Baozi (Chinese: 包子), or simply bao, is a type of yeast-leavened filled bun[1] in various Chinese cuisines. There are many variations in fillings (meat or vegetarian) and preparations, though the buns are most often steamed. They are a variation of mantou from Northern China.

Two types are found in most parts of China: Dàbāo (大包, "big bun"), measuring about ten centimetres (four inches) across, served individually, and usually purchased for take-away. The other type, Xiǎobāo (小包, "small bun"), measures approximately five centimetres (two inches) wide, and are most commonly eaten in restaurants, but may also be purchased for take-away. Each order consists of a steamer containing between three and ten pieces. A small ceramic dish for dipping the baozi is provided for vinegar or soy sauce, both of which are available in bottles at the table, along with various types of chili and garlic pastes, oils or infusions, fresh coriander and leeks, sesame oil, and other flavorings.

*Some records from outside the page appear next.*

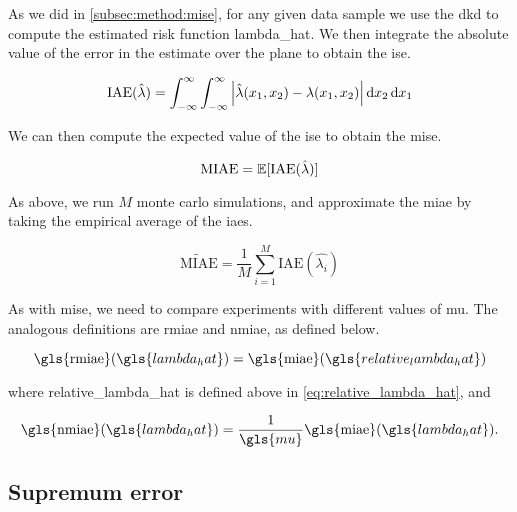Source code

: As we did in \autoref{subsec:method:mise}, for any given data sample we use the \gls{dkd} to compute the estimated risk function \gls{lambda_hat}.
We then integrate the absolute value of the error in the estimate over the plane to obtain the \gls{ise}.

\begin{equation}
    \mbox{IAE}(\hat{\lambda}) = 
        \int_{-\infty}^{\infty} \int_{-\infty}^{\infty}
            \left|
                \hat{\lambda}(x_1, x_2) - \lambda(x_1, x_2)
            \right| \mathop{}\!\mathrm{d}{x_2} \mathop{}\!\mathrm{d}{x_1}
\end{equation}

We can then compute the expected value of the \gls{ise} to obtain the \gls{mise}.

\begin{equation}
    \mbox{MIAE} = \mathbb{E} [\mbox{IAE}(\hat{\lambda})]
\end{equation}

As above, we run \(M\) monte carlo simulations,
and approximate the \gls{miae} by taking the empirical average of the \glspl{iae}.

\begin{equation}
    \widetilde{\mbox{MIAE}} = \frac{1}{M} \sum_{i=1}^{M} \mbox{IAE}(\hat{\lambda_i})
\end{equation}

As with \gls{mise}, we need to compare experiments with different values of \gls{mu}.
The analogous definitions are \gls{rmiae} and \gls{nmiae}, as defined below.

\begin{equation}
\label{eq:rmiae}
    \mbox{\gls{rmiae}}(\gls{lambda_hat}) = 
        \mbox{\gls{miae}}(\gls{relative_lambda_hat}) \\
\end{equation}

where \gls{relative_lambda_hat} is defined above in \cref{eq:relative_lambda_hat},
and

\begin{equation}
\label{eq:nmiae}
    \mbox{\gls{nmiae}}(\gls{lambda_hat}) = 
        \frac{1}{\gls{mu}} \mbox{\gls{miae}}(\gls{lambda_hat}) \text{.}
\end{equation}


\subsection{Supremum error}
\label{subsec:method:sup_error}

Baozi are popular throughout China and have made their way into the cuisines of many other countries through the Chinese diaspora.

History and etymology

Written records from the Song dynasty show the term baozi in use for filled buns.[2][3] Prior to the Northern Song Dynasty (960–1279), the word mantou was used for both filled and unfilled buns.[4] According to legend, the filled baozi is a variation of manta invented by military strategist Zhuge Liang.[5] Over time mantou came to indicate only unfilled buns in Mandarin and some varieties of Chinese, although the Wu Chinese languages continue to use mantou to refer to both filled and unfilled buns.[citation needed]


Japanese variations
Making of baozi
English name Chinese name


Other names Description
Cha siu bao, Charsiu bau 叉燒包
caa1 siu1 baau1
manapua, Siopao Filled with barbecue-flavoured char siu pork; typical of Cantonese cuisine (Guangdong province and Hong Kong)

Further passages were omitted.